Before: Talbot, P.J., and Cooper and D.P. Ryan*, JJ.
PER CURIAM.
Plaintiff appeals as of right from a circuit court order granting defendant’s motion for
summary disposition. We affirm. This appeal is being decided without oral argument pursuant
to MCR 7.214(E).
The trial court’s ruling on a motion for summary disposition is reviewed de novo. Kefgen
v Davidson, 241 Mich App 611, 616; 617 NW2d 351 (2000). A motion brought under MCR
2.116(C)(10) tests the factual support for a claim. In ruling on such a motion, the trial court must
consider not only the pleadings, but also depositions, affidavits, admissions and other
documentary evidence, MCR 2.116(G)(5), and must give the benefit of any reasonable doubt to
the nonmoving party, being liberal in finding a genuine issue of material fact.

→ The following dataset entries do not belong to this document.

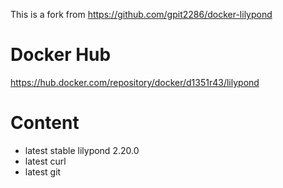 This is a fork from https://github.com/gpit2286/docker-lilypond

# Docker Hub

https://hub.docker.com/repository/docker/d1351r43/lilypond 

# Content

* latest stable lilypond 2.20.0
* latest curl
* latest git
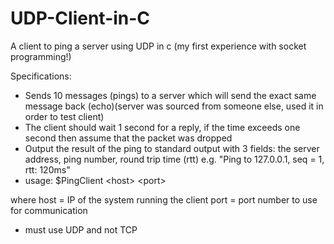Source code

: # UDP-Client-in-C
A client to ping a server using UDP in c (my first experience with socket programming!)

Specifications:
 - Sends 10 messages (pings) to a server which will send the exact same message back (echo)(server was sourced from someone else, used it in order to test client)
 - The client should wait 1 second for a reply, if the time exceeds one second then assume that the packet was dropped
 - Output the result of the ping to standard output with 3 fields: the server address, ping number, round trip time (rtt) e.g. "Ping to 127.0.0.1, seq = 1, rtt: 120ms"
 - usage: $PingClient \<host\> \<port\> 
 
  where host = IP of the system running the client
        port = port number to use for communication
 - must use UDP and not TCP
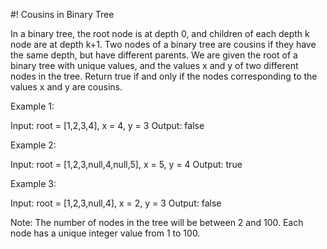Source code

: #! Cousins in Binary Tree

In a binary tree, the root node is at depth 0, and children of each depth k node 
are at depth k+1.
Two nodes of a binary tree are cousins if they have the same depth, but have 
different parents.
We are given the root of a binary tree with unique values, and the values x and y 
of two different nodes in the tree.
Return true if and only if the nodes corresponding to the values x and y are 
cousins.

 

Example 1:

Input: root = [1,2,3,4], x = 4, y = 3
Output: false

Example 2:

Input: root = [1,2,3,null,4,null,5], x = 5, y = 4
Output: true

Example 3:

Input: root = [1,2,3,null,4], x = 2, y = 3
Output: false
 

Note:
The number of nodes in the tree will be between 2 and 100.
Each node has a unique integer value from 1 to 100.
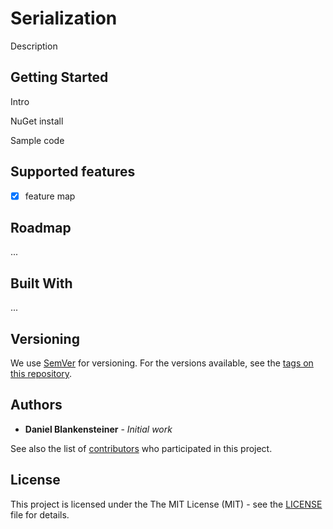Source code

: # Serialization

Description

## Getting Started

Intro

NuGet install

Sample code

## Supported features

- [X] feature map

## Roadmap

...

## Built With

...

## Versioning

We use [SemVer](http://semver.org/) for versioning. For the versions available, see the [tags on this repository](https://github.com/blankensteiner/serialization/tags).

## Authors

* **Daniel Blankensteiner** - *Initial work*

See also the list of [contributors](https://github.com/blankensteiner/serialization/contributors) who participated in this project.

## License

This project is licensed under the The MIT License (MIT) - see the [LICENSE](LICENSE) file for details.
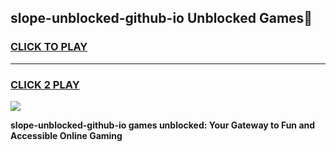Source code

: 
## slope-unblocked-github-io Unblocked Games👋
<h3>
<a href="https://news.freeplayer.one?title=slope-unblocked-github-io&ref=16F">CLICK TO PLAY</a></h3>
<hr>

<h3>
<a href="https://news.freeplayer.one?title=slope-unblocked-github-io&ref=16F">CLICK 2 PLAY</a>
  
</h3>

<a href="https://news.freeplayer.one?title=slope-unblocked-github-io&ref=16F/"><img src="https://clearcache.store/games.png"></a>


**slope-unblocked-github-io games unblocked: Your Gateway to Fun and Accessible Online Gaming**
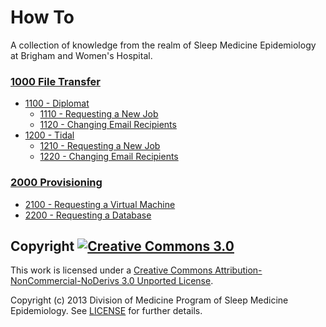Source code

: How To
======

A collection of knowledge from the realm of Sleep Medicine Epidemiology at Brigham and Women's Hospital.


### [1000 File Transfer](https://github.com/sleepepi/howto/blob/master/1000-file-transfer/1000-file-transfer.md)

- [1100 - Diplomat](https://github.com/sleepepi/howto/blob/master/1000-file-transfer/1100-diplomat/1100-diplomat.md)
    - [1110 - Requesting a New Job](https://github.com/sleepepi/howto/blob/master/1000-file-transfer/1100-diplomat/1110-requesting-a-new-job.md)
    - [1120 - Changing Email Recipients](https://github.com/sleepepi/howto/blob/master/1000-file-transfer/1100-diplomat/1120-changing-email-recipients.md)
- [1200 - Tidal](https://github.com/sleepepi/howto/blob/master/1000-file-transfer/1200-tidal/1200-tidal.md)
    - [1210 - Requesting a New Job](https://github.com/sleepepi/howto/blob/master/1000-file-transfer/1200-tidal/1210-requesting-a-new-job.md)
    - [1220 - Changing Email Recipients](https://github.com/sleepepi/howto/blob/master/1000-file-transfer/1200-tidal/1220-changing-email-recipients.md)


### [2000 Provisioning](https://github.com/sleepepi/howto/blob/master/2000-provisioning/2000-provisioning.md)

- [2100 - Requesting a Virtual Machine](https://github.com/sleepepi/howto/blob/master/2000-provisioning/2100-requesting-a-virtual-machine.md)
- [2200 - Requesting a Database](https://github.com/sleepepi/howto/blob/master/2000-provisioning/2200-requesting-a-database.md)


## Copyright [![Creative Commons 3.0](http://i.creativecommons.org/l/by-nc-nd/3.0/80x15.png)](http://creativecommons.org/licenses/by-nc-nd/3.0)

This work is licensed under a [Creative Commons Attribution-NonCommercial-NoDerivs 3.0 Unported License](http://creativecommons.org/licenses/by-nc-nd/3.0).

Copyright (c) 2013 Division of Medicine Program of Sleep Medicine Epidemiology. See [LICENSE](https://github.com/sleepepi/howto/blob/master/LICENSE) for further details.
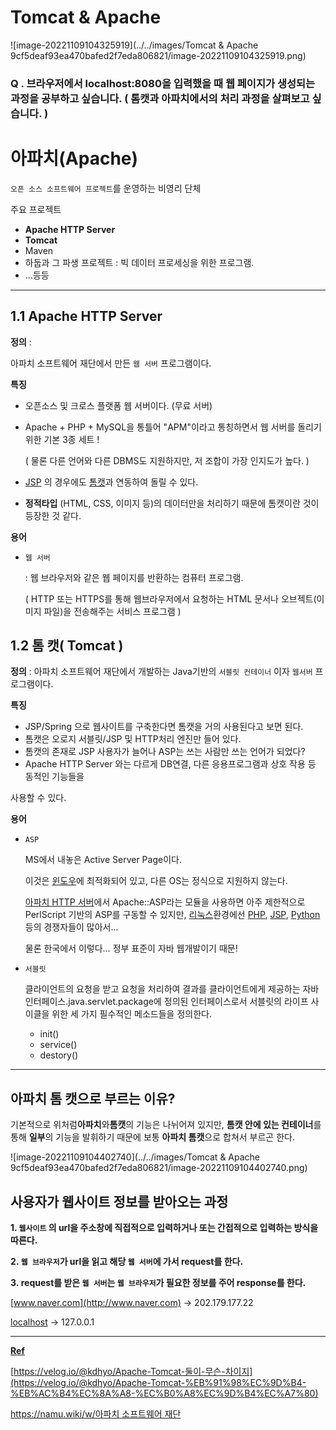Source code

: # Tomcat & Apache

![image-20221109104325919](../../images/Tomcat & Apache 9cf5deaf93ea470bafed2f7eda806821/image-20221109104325919.png)

### Q . 브라우저에서 localhost:8080을 입력했을 때 웹 페이지가 생성되는 과정을 공부하고 싶습니다. ( 톰캣과 아파치에서의 처리 과정을 살펴보고 싶습니다. )

# 아파치(Apache)

`오픈 소스 소프트웨어 프로젝트`를 운영하는 비영리 단체

주요 프로젝트

- **Apache HTTP Server**
- **Tomcat**
- Maven
- 하둡과 그 파생 프로젝트 : 빅 데이터 프로세싱을 위한 프로그램.
- …등등

---

## 1.1 Apache HTTP Server

**정의** : 

아파치 소프트웨어 재단에서 만든 `웹 서버` 프로그램이다.

**특징**

- 오픈소스 및 크로스 플랫폼 웹 서버이다. (무료 서버)
- Apache + PHP + MySQL을 통틀어 "APM"이라고 통칭하면서 웹 서버를 돌리기 위한 기본 3종 세트 !
  
    ( 물론 다른 언어와 다른 DBMS도 지원하지만, 저 조합이 가장 인지도가 높다. )
    
- [JSP](https://namu.wiki/w/JSP) 의 경우에도 [톰캣](https://namu.wiki/w/%ED%86%B0%EC%BA%A3)과 연동하여 돌릴 수 있다.
- **정적타입**
(HTML, CSS, 이미지 등)의 데이터만을 처리하기 때문에 톰캣이란 것이 등장한 것 같다.

**용어**

- `웹 서버`
  
    : 웹 브라우저와 같은 웹 페이지를 반환하는 컴퓨터 프로그램.  
    
    ( HTTP 또는 HTTPS를 통해 웹브라우저에서 요청하는 HTML 문서나 오브젝트(이미지 파일)을 전송해주는 서비스 프로그램 )
    

## 1.2 톰 캣( Tomcat )

**정의** : 아파치 소프트웨어 재단에서 개발하는 Java기반의 `서블릿 컨테이너` 이자 `웹서버` 프로그램이다.

**특징** 

- JSP/Spring 으로 웹사이트를 구축한다면 톰캣을 거의 사용된다고 보면 된다.
- 톰캣은 오로지 서블릿/JSP 및 HTTP처리 엔진만 들어 있다.
- 톰캣의 존재로 JSP 사용자가 늘어나 ASP는 쓰는 사람만 쓰는 언어가 되었다?
- Apache HTTP Server 와는 다르게 DB연결, 다른 응용프로그램과 상호 작용 등 동적인 기능들을

사용할 수 있다.

**용어**

- `ASP`
  
    MS에서 내놓은 Active Server Page이다.
    
    이것은 [윈도우](https://namu.wiki/w/Microsoft%20Windows)에 최적화되어 있고, 다른 OS는 정식으로 지원하지 않는다.
    
    [아파치 HTTP 서버](https://namu.wiki/w/%EC%95%84%ED%8C%8C%EC%B9%98%20HTTP%20%EC%84%9C%EB%B2%84)에서 Apache::ASP라는 모듈을 사용하면 아주 제한적으로 PerlScript 기반의 ASP를 구동할 수 있지만, [리눅스](https://namu.wiki/w/Linux)환경에선 [PHP](https://namu.wiki/w/PHP), [JSP](https://namu.wiki/w/JSP), [Python](https://namu.wiki/w/Python) 등의 경쟁자들이 많아서...
    
    물론 한국에서 이렇다… 정부 표준이 자바 웹개발이기 때문!
    
- `서블릿`
  
    클라이언트의 요청을 받고 요청을 처리하여 결과를 클라이언트에게 제공하는 자바 인터페이스.java.servlet.package에 정의된 인터페이스로서 서블릿의 라이프 사이클을 위한 세 가지 필수적인 메소드들을 정의한다.
    
    - init()
    - service()
    - destory()

---

## **아파치 톰 캣으로 부르는 이유?**

기본적으로 위처럼**아파치**와**톰캣**의 기능은 나뉘어져 있지만, **톰캣 안에 있는 컨테이너**를 통해 **일부**의 기능을 발휘하기 때문에 보통 **아파치 톰캣**으로 합쳐서 부르곤 한다.

![image-20221109104402740](../../images/Tomcat & Apache 9cf5deaf93ea470bafed2f7eda806821/image-20221109104402740.png)

## **사용자가 웹사이트 정보를 받아오는 과정**

**1. `웹사이트` 의 url을 주소창에 직접적으로 입력하거나 또는 간접적으로 입력하는 방식을 따른다.**

**2. `웹 브라우저`가 url을 읽고 해당 `웹 서버`에 가서 request를 한다.**

**3. request를 받은 `웹 서버`는 `웹 브라우저`가 필요한 정보를 주어 response를 한다.**

[www.naver.com](http://www.naver.com) → 202.179.177.22 

[localhost](http://localhost) → 127.0.0.1 

---

[**Ref**](https://namu.wiki/w/%EC%95%84%ED%8C%8C%EC%B9%98%20%EC%86%8C%ED%94%84%ED%8A%B8%EC%9B%A8%EC%96%B4%20%EC%9E%AC%EB%8B%A8)

[https://velog.io/@kdhyo/Apache-Tomcat-둘이-무슨-차이지](https://velog.io/@kdhyo/Apache-Tomcat-%EB%91%98%EC%9D%B4-%EB%AC%B4%EC%8A%A8-%EC%B0%A8%EC%9D%B4%EC%A7%80)

[https://namu.wiki/w/아파치 소프트웨어 재단](https://namu.wiki/w/%EC%95%84%ED%8C%8C%EC%B9%98%20%EC%86%8C%ED%94%84%ED%8A%B8%EC%9B%A8%EC%96%B4%20%EC%9E%AC%EB%8B%A8)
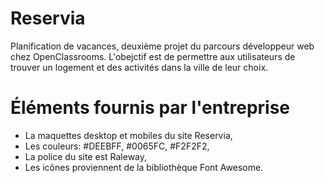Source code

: # Reservia 

Planification de vacances, deuxième projet du parcours développeur web chez  OpenClassrooms.
L'obejctif est de permettre aux utilisateurs de trouver un logement et des activités dans la ville de leur choix.



# Éléments fournis par l'entreprise

- La maquettes desktop et mobiles du site Reservia,
- Les couleurs: #DEEBFF, #0065FC, #F2F2F2,
- La police du site est Raleway,
- Les icônes proviennent de la bibliothèque Font Awesome.

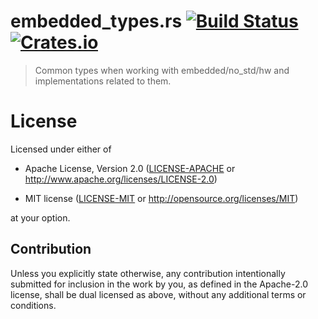 # embedded_types.rs [![Build Status](https://travis-ci.org/kjetilkjeka/embedded_types.rs.svg?branch=master)](https://travis-ci.org/kjetilkjeka/embedded_types.rs) [![Crates.io](https://img.shields.io/crates/v/embedded_types.svg)](https://crates.io/crates/embedded_types)

> Common types when working with embedded/no_std/hw and implementations related to them.

# License

Licensed under either of

- Apache License, Version 2.0 ([LICENSE-APACHE](LICENSE-APACHE) or
  http://www.apache.org/licenses/LICENSE-2.0)

- MIT license ([LICENSE-MIT](LICENSE-MIT) or http://opensource.org/licenses/MIT)

at your option.

## Contribution

Unless you explicitly state otherwise, any contribution intentionally submitted
for inclusion in the work by you, as defined in the Apache-2.0 license, shall be
dual licensed as above, without any additional terms or conditions.
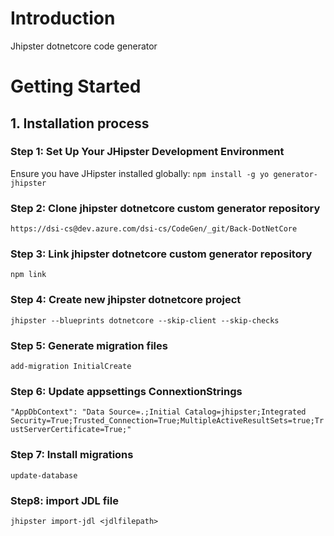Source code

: # Introduction 
Jhipster dotnetcore code generator

# Getting Started

## 1. Installation process

### Step 1: Set Up Your JHipster Development Environment
Ensure you have JHipster installed globally: ` npm install -g yo generator-jhipster `

### Step 2: Clone jhipster dotnetcore custom generator repository
` https://dsi-cs@dev.azure.com/dsi-cs/CodeGen/_git/Back-DotNetCore `

### Step 3: Link jhipster dotnetcore custom generator repository
` npm link `

### Step 4: Create new jhipster dotnetcore project
` jhipster --blueprints dotnetcore --skip-client --skip-checks `

### Step 5: Generate migration files 
` add-migration InitialCreate `

### Step 6: Update appsettings ConnextionStrings
` "AppDbContext": "Data Source=.;Initial Catalog=jhipster;Integrated Security=True;Trusted_Connection=True;MultipleActiveResultSets=true;TrustServerCertificate=True;" `

### Step 7: Install migrations
` update-database `

### Step8: import JDL file
` jhipster import-jdl <jdlfilepath> `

Summary
disposition is appropriate only if the opposing party fails to present documentary evidence
establishing the existence of a material factual dispute. Smith v Globe Life Ins Co, 460 Mich
446, 455; 597 NW2d 28 (1999).
Each governmental agency having jurisdiction over a highway is required to “maintain
the highway in reasonable repair so that it is reasonably safe and convenient for public travel.”
MCL 691.1402(1). However, a governmental agency cannot be held liable for injuries caused by
a defective highway unless it “knew, or in the exercise of reasonable diligence should have
* Circuit judge, sitting on the Court of Appeals by assignment.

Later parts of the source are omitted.